-- REQUIRED ACTION --
Reproduce the listing below from the line with "optimizer. It is" to the line with "Tools in Data", both lines included, character for character, minus any pictures.

-- DATA FOR THIS EXERCISE --
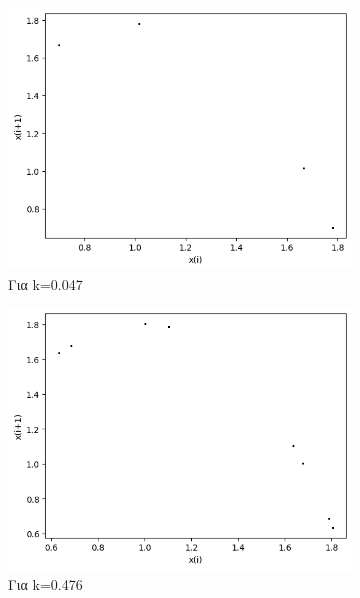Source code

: \begin{figure}[h!]
\begin{subfigure}[b]{0.25\textwidth}
		\includegraphics[width=\textwidth]{LateX images/graphs/k047}
		\caption{Για k=0.047}
		\label{f:k3}
	\end{subfigure}
	\begin{subfigure}[b]{0.25\textwidth}
		\centering
		\includegraphics[width=\textwidth]{LateX images/graphs/k0476}
		\caption{Για k=0.476}
		\label{f:k4}
	\end{subfigure}
	\hfill
	\begin{subfigure}[b]{0.25\textwidth}
		\centering

\end{subfigure}
\end{figure}
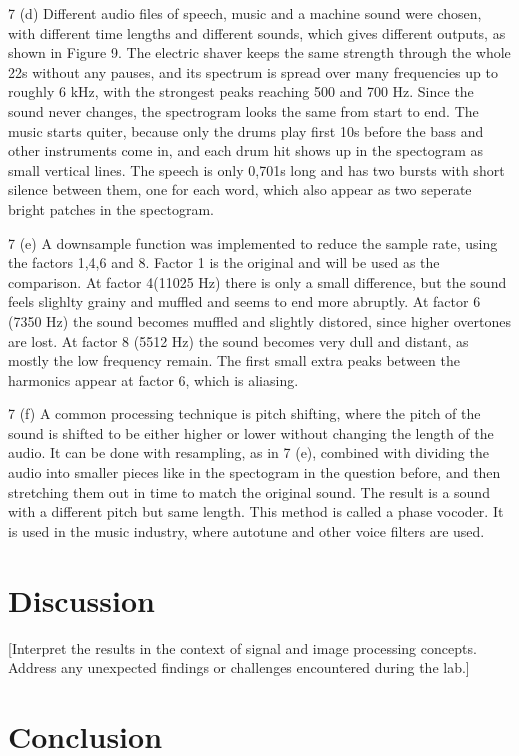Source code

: \documentclass[11pt,a4paper]{article}
\begin{document}
7 (d) Different audio files of speech, music and a machine sound were chosen, with different time lengths and different sounds, which gives different outputs, as shown in Figure 9. The electric shaver keeps the same strength through the whole 22s without any pauses, and its spectrum is spread over many frequencies up to roughly 6 kHz, with the strongest peaks reaching 500 and 700 Hz. Since the sound never changes, the spectrogram looks the same from start to end. The music starts quiter, because only the drums play first 10s before the bass and other instruments come in, and each drum hit shows up in the spectogram as small vertical lines. The speech is only 0,701s long and has two bursts with short silence between them, one for each word, which also appear as two seperate bright patches in the spectogram.

7 (e) A downsample function was implemented to reduce the sample rate, using the factors 1,4,6 and 8. Factor 1 is the original and will be used as the comparison. At factor 4(11025 Hz) there is only a small difference, but the sound feels slighlty grainy and muffled and seems to end more abruptly. At factor 6 (7350 Hz) the sound becomes muffled and slightly distored, since higher overtones are lost. At factor 8 (5512 Hz) the sound becomes very dull and distant, as mostly the low frequency remain. The first small extra peaks between the harmonics appear at factor 6, which is aliasing.

7 (f) A common processing technique is pitch shifting, where the pitch of the sound is shifted to be either higher or lower without changing the length of the audio. It can be done with resampling, as in 7 (e), combined with dividing the audio into smaller pieces like in the spectogram in the question before, and then stretching them out in time to match the original sound. The result is a sound with a different pitch but same length. This method is called a phase vocoder. It is used in the music industry, where autotune and other voice filters are used.
\section{Discussion}

[Interpret the results in the context of signal and image processing
concepts. Address any unexpected findings or challenges encountered
during the lab.]

\section{Conclusion}
\end{document}
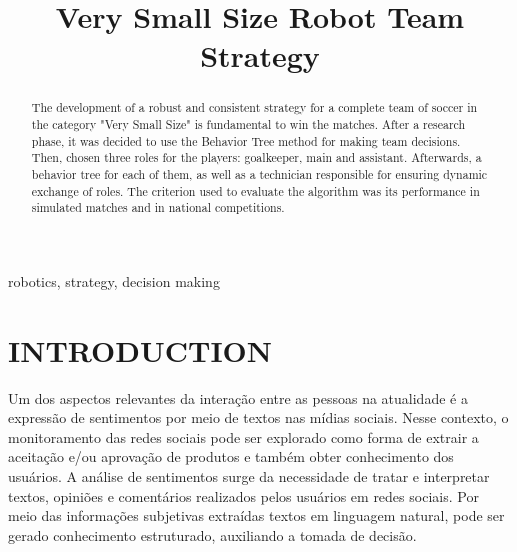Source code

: \documentclass[conference]{IEEEtran}
\begin{document}
\title{Very Small Size Robot Team Strategy\\
}

\author{
\and
{}
\and
{}
}

\maketitle


\begin{abstract}
The development of a robust and consistent strategy for a complete team of soccer in the category "Very Small Size" is fundamental to win the matches. After a research phase, it was decided to use the Behavior Tree method for making team decisions. Then, chosen three roles for the players: goalkeeper, main and assistant. Afterwards, a behavior tree for each of them, as well as a technician responsible for ensuring dynamic exchange of roles. The criterion used to evaluate the algorithm was its performance in simulated matches and in national competitions.
\end{abstract}

\begin{IEEEkeywords}
robotics, strategy, decision making
\end{IEEEkeywords}

\section{INTRODUCTION}
Um dos aspectos relevantes da interação entre as pessoas na atualidade é a expressão de sentimentos por meio de textos nas mídias sociais. Nesse contexto, o monitoramento das redes sociais pode ser explorado como forma de extrair a aceitação e/ou aprovação de produtos e também obter conhecimento dos usuários. A análise de sentimentos surge da necessidade de tratar e interpretar textos, opiniões e comentários realizados pelos usuários em redes sociais. Por meio das informações subjetivas extraídas textos em linguagem natural, pode ser gerado conhecimento estruturado, auxiliando a tomada de decisão. 
\end{document}
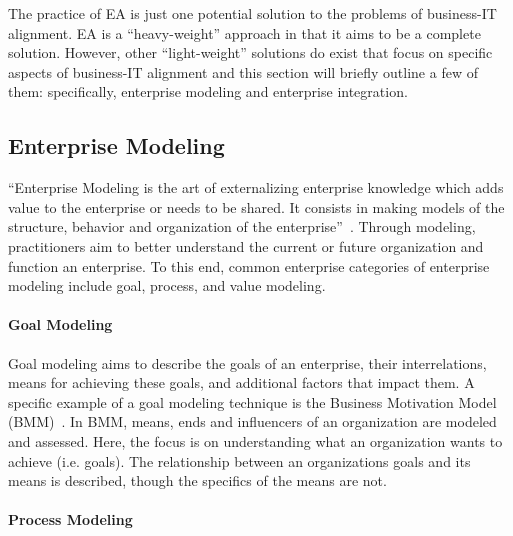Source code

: The practice of EA is just one potential solution to the problems of business-IT alignment. EA is a ``heavy-weight'' approach in that it aims to be a complete solution. However, other ``light-weight'' solutions do exist that focus on specific aspects of business-IT alignment and this section will briefly outline a few of them: specifically, enterprise modeling and enterprise integration. 
  
\subsection{Enterprise Modeling}

``Enterprise Modeling is the art of externalizing enterprise knowledge which adds value to the enterprise or needs to be shared. It consists in making models of the structure, behavior and organization of the enterprise''~\cite{Vernadat200215}. Through modeling, practitioners aim to better understand the current or future organization and function an enterprise. To this end, common enterprise categories of enterprise modeling include goal, process, and value modeling. 

\paragraph*{Goal Modeling}

Goal modeling aims to describe the goals of an enterprise, their interrelations, means for achieving these goals, and additional factors that impact them. A specific example of a goal modeling technique is the Business Motivation Model (BMM)~\cite{bmm2010}. In BMM, means, ends and influencers of an organization are modeled and assessed. Here, the focus is on understanding what an organization wants to achieve (i.e. goals). The relationship between an organizations goals and its means is described, though the specifics of the means are not. 

\paragraph*{Process Modeling}

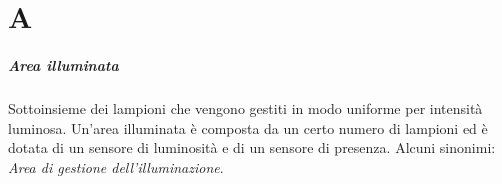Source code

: \chapter{A}

\paragraph*{Area illuminata}
Sottoinsieme dei lampioni che vengono gestiti in modo uniforme per intensità luminosa. Un'area illuminata è composta da un certo numero di lampioni ed è dotata di un sensore di luminosità e di un sensore di presenza. Alcuni sinonimi: \textit{Area di gestione dell'illuminazione}.
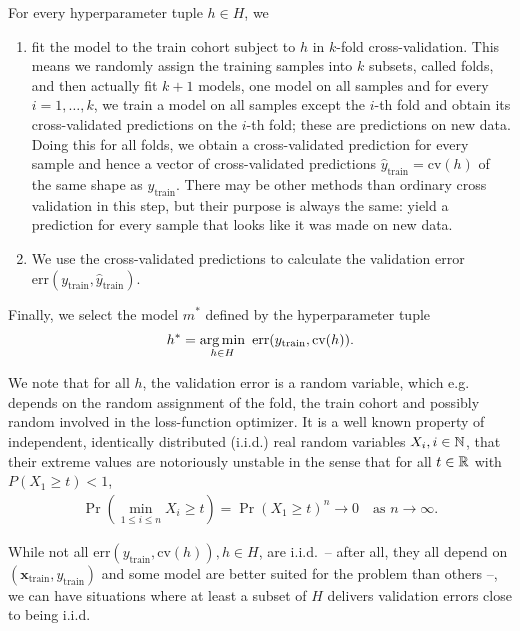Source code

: For every hyperparameter tuple $h \in H$, we
\begin{enumerate}
    \item fit the model to the train cohort subject to $h$ in $k$-fold cross-validation. This means 
        we randomly assign the training samples into $k$ subsets, called folds, and then actually 
        fit $k+1$ models, one model on all samples and for every $i = 1, \ldots, k$, we train a model
        on all samples except the $i$-th fold and obtain its cross-validated predictions on the 
        $i$-th fold; these are predictions on new data. Doing this for all folds, we obtain a 
        cross-validated prediction for every sample and hence a vector of cross-validated predictions
        $\hat{y}_\text{train} = \text{cv}(h)$ of the same shape as $y_\text{train}$. There may be 
        other methods than ordinary cross
        validation in this step, but their purpose is always the same: yield a prediction for every 
        sample that looks like it was made on new data.
    \item We use the cross-validated predictions to calculate the validation error 
        $\text{err}(y_\text{train}, \hat{y}_\text{train})$.
\end{enumerate}

Finally, we select the model $m^*$ defined by the hyperparameter tuple 
\begin{align}
    h^* = \operatorname*{arg\,min}_{h \in H} \ \text{err}(y_\text{train}, \text{cv}(h)).
\end{align}

We note that for all $h$, the validation error is a random variable, which e.g. depends on the 
random assignment of the fold, the train cohort and possibly random involved in the loss-function
optimizer. It is a well known property of independent,
identically distributed (i.i.d.) real random variables $X_i, i \in \mathbb{N}$, that their extreme values 
are notoriously unstable in the sense that for all $t \in \mathbb{R}$ with $P(X_1 \geq t) < 1$, 
\begin{align}
    \Pr\left( \min_{1 \leq i \leq n} X_i \geq t \right) = \Pr(X_1 \geq t)^n \to 0 \quad
    \text{as } n \to \infty.
\end{align}

While not all $\text{err}(y_\text{train}, \text{cv}(h)), h \in H$, are i.i.d.\ -- after all, they 
all depend on 
$(\mathbf{x}_\text{train}, y_\text{train})$ and some model are better suited for the problem than others --,
we can have situations where at least a subset of $H$ delivers validation errors close to being i.i.d.\

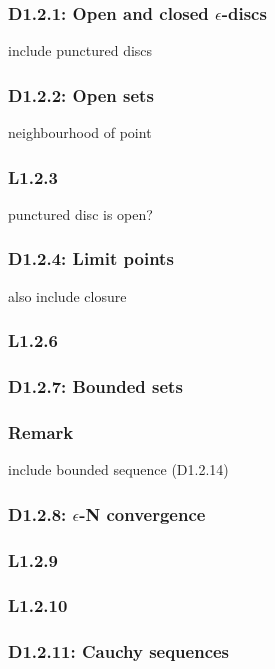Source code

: \documentclass{article}
\begin{document}
\begin{multicols*}{3}
\subsubsection*{D1.2.1: Open and closed 
$\epsilon$-discs}
include punctured discs

\subsubsection*{D1.2.2: Open sets}
neighbourhood of point

\subsubsection*{L1.2.3}
punctured disc is open?

\subsubsection*{D1.2.4: Limit points}
also include closure

\subsubsection*{L1.2.6}

\subsubsection*{D1.2.7: Bounded sets}

\subsubsection{Remark}
include bounded sequence (D1.2.14)

\subsubsection*{D1.2.8: $\epsilon$-N convergence}

\subsubsection*{L1.2.9}

\subsubsection*{L1.2.10}

\subsubsection*{D1.2.11: Cauchy sequences}


\end{multicols*}
\end{document}
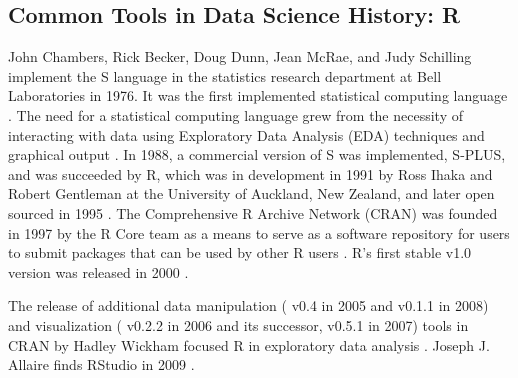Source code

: \documentclass[010-intro.tex]{subfiles}
\begin{document}
    \subsection{Common Tools in Data Science History: R}
    \label{ss:intro-r-history}

        John Chambers, Rick Becker, Doug Dunn, Jean McRae, and Judy Schilling
        implement the S language in the statistics research department at Bell Laboratories in 1976.
        It was the first implemented statistical computing language
        \cite{beckerBriefHistory1994}.
        The need for a statistical computing language grew from the necessity of interacting with data using Exploratory Data Analysis (EDA)
        techniques and graphical output
        \cite{beckerBriefHistory1994}.
        In 1988, a commercial version of S was implemented, S-PLUS, and was
        succeeded by R, which was in development in 1991 by
        Ross Ihaka and Robert Gentleman at the University of Auckland, New Zealand,
        and later open sourced in 1995
        \cite{beckerBriefHistory1994}.
        The Comprehensive R Archive Network (CRAN) was founded in 1997 by the R Core team
        as a means to serve as a software repository for users to submit packages that can be
        used by other R users
        \cite{hornikAnnounceCRAN1997}.
        R's first stable v1.0 version was released in 2000
        \cite{smith16YearsProject2016, ihakaProjectBriefHistory}.

        The release of additional
        data manipulation
        ( v0.4 in 2005 and  v0.1.1 in 2008)
        and visualization
        ( v0.2.2 in 2006 and its successor,  v0.5.1 in 2007)
        tools in CRAN by Hadley Wickham
        focused R in exploratory data analysis
        \cite{wickhamPracticalToolsExploring2008, tukeyExploratoryDataAnalysis1977}.
        Joseph J. Allaire finds RStudio in 2009
        \cite{allaireRStudioPBC2020, rstudioRStudio}.
\end{document}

-- EXERCISE OUTPUT --
optimizer. It is a well known property of independent,
identically distributed (i.i.d.) real random variables $X_i, i \in \mathbb{N}$, that their extreme values 
are notoriously unstable in the sense that for all $t \in \mathbb{R}$ with $P(X_1 \geq t) < 1$, 
\begin{align}
    \Pr\left( \min_{1 \leq i \leq n} X_i \geq t \right) = \Pr(X_1 \geq t)^n \to 0 \quad
    \text{as } n \to \infty.
\end{align}

While not all $\text{err}(y_\text{train}, \text{cv}(h)), h \in H$, are i.i.d.\ -- after all, they 
all depend on 
$(\mathbf{x}_\text{train}, y_\text{train})$ and some model are better suited for the problem than others --,
we can have situations where at least a subset of $H$ delivers validation errors close to being i.i.d.\

Source code

: \documentclass{article}
\begin{document}
\begin{multicols*}{3}
\subsubsection*{D1.2.1: Open and closed 
$\epsilon$-discs}
include punctured discs

\subsubsection*{D1.2.2: Open sets}
neighbourhood of point

\subsubsection*{L1.2.3}
punctured disc is open?

\subsubsection*{D1.2.4: Limit points}
also include closure

\subsubsection*{L1.2.6}

\subsubsection*{D1.2.7: Bounded sets}

\subsubsection{Remark}
include bounded sequence (D1.2.14)

\subsubsection*{D1.2.8: $\epsilon$-N convergence}

\subsubsection*{L1.2.9}

\subsubsection*{L1.2.10}

\subsubsection*{D1.2.11: Cauchy sequences}


\end{multicols*}
\end{document}
Source code

: \documentclass[010-intro.tex]{subfiles}
\begin{document}
    \subsection{Common Tools in Data Science History: R}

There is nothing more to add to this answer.